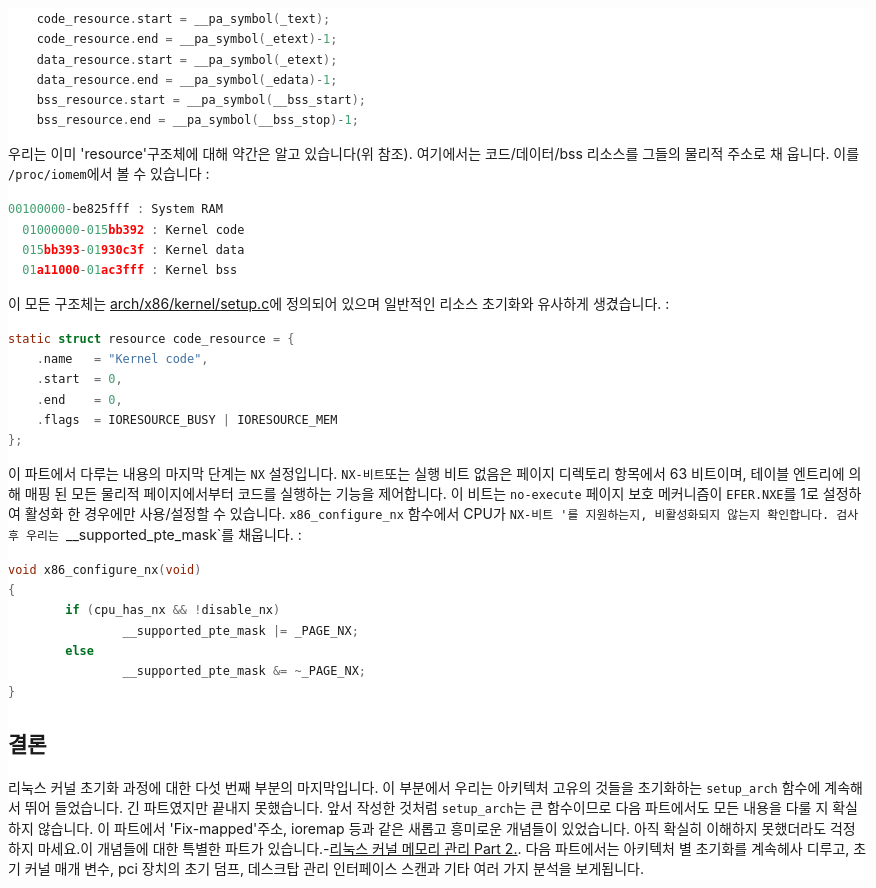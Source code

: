 
```C
	code_resource.start = __pa_symbol(_text);
	code_resource.end = __pa_symbol(_etext)-1;
	data_resource.start = __pa_symbol(_etext);
	data_resource.end = __pa_symbol(_edata)-1;
	bss_resource.start = __pa_symbol(__bss_start);
	bss_resource.end = __pa_symbol(__bss_stop)-1;
```


우리는 이미 'resource'구조체에 대해 약간은 알고 있습니다(위 참조). 여기에서는 코드/데이터/bss 리소스를 그들의 물리적 주소로 채 웁니다. 이를 `/proc/iomem`에서 볼 수 있습니다 :

```C
00100000-be825fff : System RAM
  01000000-015bb392 : Kernel code
  015bb393-01930c3f : Kernel data
  01a11000-01ac3fff : Kernel bss
```

이 모든 구조체는 [arch/x86/kernel/setup.c](https://github.com/torvalds/linux/blob/16f73eb02d7e1765ccab3d2018e0bd98eb93d973/arch/x86/kernel/setup.c)에 정의되어 있으며 일반적인 리소스 초기화와 유사하게 생겼습니다. :

```C
static struct resource code_resource = {
	.name	= "Kernel code",
	.start	= 0,
	.end	= 0,
	.flags	= IORESOURCE_BUSY | IORESOURCE_MEM
};
```

이 파트에서 다루는 내용의 마지막 단계는 `NX` 설정입니다. `NX-비트`또는 실행 비트 없음은 페이지 디렉토리 항목에서 63 비트이며, 테이블 엔트리에 의해 매핑 된 모든 물리적 페이지에서부터 코드를 실행하는 기능을 제어합니다. 이 비트는 `no-execute` 페이지 보호 메커니즘이 `EFER.NXE`를 1로 설정하여 활성화 한 경우에만 사용/설정할 수 있습니다. `x86_configure_nx` 함수에서 CPU가 `NX-비트 '를 지원하는지, 비활성화되지 않는지 확인합니다. 검사 후 우리는 `__supported_pte_mask`를 채웁니다. :

```C
void x86_configure_nx(void)
{
        if (cpu_has_nx && !disable_nx)
                __supported_pte_mask |= _PAGE_NX;
        else
                __supported_pte_mask &= ~_PAGE_NX;
}
```

결론
--------------------------------------------------------------------------------

리눅스 커널 초기화 과정에 대한 다섯 번째 부분의 마지막입니다. 이 부분에서 우리는 아키텍처 고유의 것들을 초기화하는 `setup_arch` 함수에 계속해서 뛰어 들었습니다. 긴 파트였지만 끝내지 못했습니다. 앞서 작성한 것처럼 `setup_arch`는 큰 함수이므로 다음 파트에서도 모든 내용을 다룰 지 확실하지 않습니다. 이 파트에서  'Fix-mapped'주소, ioremap 등과 같은 새롭고 흥미로운 개념들이 있었습니다. 아직 확실히 이해하지 못했더라도 걱정하지 마세요.이 개념들에 대한 특별한 파트가 있습니다.-[리눅스 커널 메모리 관리 Part 2.](https://junsoolee.gitbook.io/linux-insides-ko/summary/mm/linux-mm-2). 다음 파트에서는 아키텍처 별 초기화를 계속헤사 디루고, 초기 커널 매개 변수, pci 장치의 초기 덤프, 데스크탑 관리 인터페이스 스캔과 기타 여러 가지 분석을 보게됩니다.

####################

Copy out every line above where "start" is present.

- _Response to this exercise_:
	code_resource.start = __pa_symbol(_text);
	data_resource.start = __pa_symbol(_etext);
	bss_resource.start = __pa_symbol(__bss_start);
	.start	= 0,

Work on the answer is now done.